Would you retype each of the records exactly as shown?

======== TASK INPUT ========

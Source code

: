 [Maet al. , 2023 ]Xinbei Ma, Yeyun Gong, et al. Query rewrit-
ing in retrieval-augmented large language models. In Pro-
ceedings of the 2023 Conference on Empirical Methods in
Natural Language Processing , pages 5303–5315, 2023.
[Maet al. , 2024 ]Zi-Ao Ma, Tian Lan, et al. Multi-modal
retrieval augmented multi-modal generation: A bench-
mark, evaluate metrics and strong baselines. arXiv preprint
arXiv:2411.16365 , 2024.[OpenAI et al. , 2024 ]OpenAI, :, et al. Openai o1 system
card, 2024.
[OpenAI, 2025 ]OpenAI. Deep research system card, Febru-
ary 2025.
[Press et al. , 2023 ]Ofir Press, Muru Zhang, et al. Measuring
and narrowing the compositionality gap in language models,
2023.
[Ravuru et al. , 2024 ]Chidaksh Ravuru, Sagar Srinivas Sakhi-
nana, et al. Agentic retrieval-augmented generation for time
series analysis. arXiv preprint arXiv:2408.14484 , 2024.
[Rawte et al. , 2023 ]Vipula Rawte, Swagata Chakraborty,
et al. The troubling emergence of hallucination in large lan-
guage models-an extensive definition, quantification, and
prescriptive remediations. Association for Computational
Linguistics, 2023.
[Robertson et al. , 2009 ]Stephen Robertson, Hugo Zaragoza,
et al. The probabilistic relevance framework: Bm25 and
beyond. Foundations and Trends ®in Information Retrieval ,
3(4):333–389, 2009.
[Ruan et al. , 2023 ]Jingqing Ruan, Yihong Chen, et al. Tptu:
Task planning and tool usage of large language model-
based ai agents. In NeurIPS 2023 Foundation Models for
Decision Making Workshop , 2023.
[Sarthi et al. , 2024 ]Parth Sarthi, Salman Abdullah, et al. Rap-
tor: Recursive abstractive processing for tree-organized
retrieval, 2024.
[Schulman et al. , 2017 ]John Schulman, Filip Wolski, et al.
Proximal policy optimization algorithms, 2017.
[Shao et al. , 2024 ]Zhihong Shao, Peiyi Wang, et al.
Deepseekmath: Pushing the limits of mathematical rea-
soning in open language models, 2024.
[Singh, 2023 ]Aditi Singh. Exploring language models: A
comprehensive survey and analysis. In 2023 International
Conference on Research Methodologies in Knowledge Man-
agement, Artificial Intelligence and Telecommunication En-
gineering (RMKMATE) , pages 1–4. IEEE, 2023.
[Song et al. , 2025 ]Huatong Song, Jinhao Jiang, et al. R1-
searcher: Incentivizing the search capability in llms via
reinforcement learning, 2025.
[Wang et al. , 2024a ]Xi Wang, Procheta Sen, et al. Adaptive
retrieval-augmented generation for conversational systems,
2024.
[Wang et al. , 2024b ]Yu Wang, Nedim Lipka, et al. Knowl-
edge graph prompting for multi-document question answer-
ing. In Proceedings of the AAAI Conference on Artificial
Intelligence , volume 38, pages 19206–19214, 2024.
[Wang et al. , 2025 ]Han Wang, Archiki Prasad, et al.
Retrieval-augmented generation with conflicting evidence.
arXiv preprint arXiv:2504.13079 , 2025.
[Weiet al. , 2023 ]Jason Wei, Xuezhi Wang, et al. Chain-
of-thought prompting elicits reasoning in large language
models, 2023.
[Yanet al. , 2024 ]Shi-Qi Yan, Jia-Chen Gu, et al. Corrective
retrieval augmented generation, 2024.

========

▶ [EXERCISE OUTPUT]
Source code

: [Maet al. , 2023 ]Xinbei Ma, Yeyun Gong, et al. Query rewrit-
ing in retrieval-augmented large language models. In Pro-
ceedings of the 2023 Conference on Empirical Methods in
Natural Language Processing , pages 5303–5315, 2023.
[Maet al. , 2024 ]Zi-Ao Ma, Tian Lan, et al. Multi-modal
retrieval augmented multi-modal generation: A bench-
mark, evaluate metrics and strong baselines. arXiv preprint
arXiv:2411.16365 , 2024.[OpenAI et al. , 2024 ]OpenAI, :, et al. Openai o1 system
card, 2024.
[OpenAI, 2025 ]OpenAI. Deep research system card, Febru-
ary 2025.
[Press et al. , 2023 ]Ofir Press, Muru Zhang, et al. Measuring
and narrowing the compositionality gap in language models,
2023.
[Ravuru et al. , 2024 ]Chidaksh Ravuru, Sagar Srinivas Sakhi-
nana, et al. Agentic retrieval-augmented generation for time
series analysis. arXiv preprint arXiv:2408.14484 , 2024.
[Rawte et al. , 2023 ]Vipula Rawte, Swagata Chakraborty,
et al. The troubling emergence of hallucination in large lan-
guage models-an extensive definition, quantification, and
prescriptive remediations. Association for Computational
Linguistics, 2023.
[Robertson et al. , 2009 ]Stephen Robertson, Hugo Zaragoza,
et al. The probabilistic relevance framework: Bm25 and
beyond. Foundations and Trends ®in Information Retrieval ,
3(4):333–389, 2009.
[Ruan et al. , 2023 ]Jingqing Ruan, Yihong Chen, et al. Tptu:
Task planning and tool usage of large language model-
based ai agents. In NeurIPS 2023 Foundation Models for
Decision Making Workshop , 2023.
[Sarthi et al. , 2024 ]Parth Sarthi, Salman Abdullah, et al. Rap-
tor: Recursive abstractive processing for tree-organized
retrieval, 2024.
[Schulman et al. , 2017 ]John Schulman, Filip Wolski, et al.
Proximal policy optimization algorithms, 2017.
[Shao et al. , 2024 ]Zhihong Shao, Peiyi Wang, et al.
Deepseekmath: Pushing the limits of mathematical rea-
soning in open language models, 2024.
[Singh, 2023 ]Aditi Singh. Exploring language models: A
comprehensive survey and analysis. In 2023 International
Conference on Research Methodologies in Knowledge Man-
agement, Artificial Intelligence and Telecommunication En-
gineering (RMKMATE) , pages 1–4. IEEE, 2023.
[Song et al. , 2025 ]Huatong Song, Jinhao Jiang, et al. R1-
searcher: Incentivizing the search capability in llms via
reinforcement learning, 2025.
[Wang et al. , 2024a ]Xi Wang, Procheta Sen, et al. Adaptive
retrieval-augmented generation for conversational systems,
2024.
[Wang et al. , 2024b ]Yu Wang, Nedim Lipka, et al. Knowl-
edge graph prompting for multi-document question answer-
ing. In Proceedings of the AAAI Conference on Artificial
Intelligence , volume 38, pages 19206–19214, 2024.
[Wang et al. , 2025 ]Han Wang, Archiki Prasad, et al.
Retrieval-augmented generation with conflicting evidence.
arXiv preprint arXiv:2504.13079 , 2025.
[Weiet al. , 2023 ]Jason Wei, Xuezhi Wang, et al. Chain-
of-thought prompting elicits reasoning in large language
models, 2023.
[Yanet al. , 2024 ]Shi-Qi Yan, Jia-Chen Gu, et al. Corrective
retrieval augmented generation, 2024.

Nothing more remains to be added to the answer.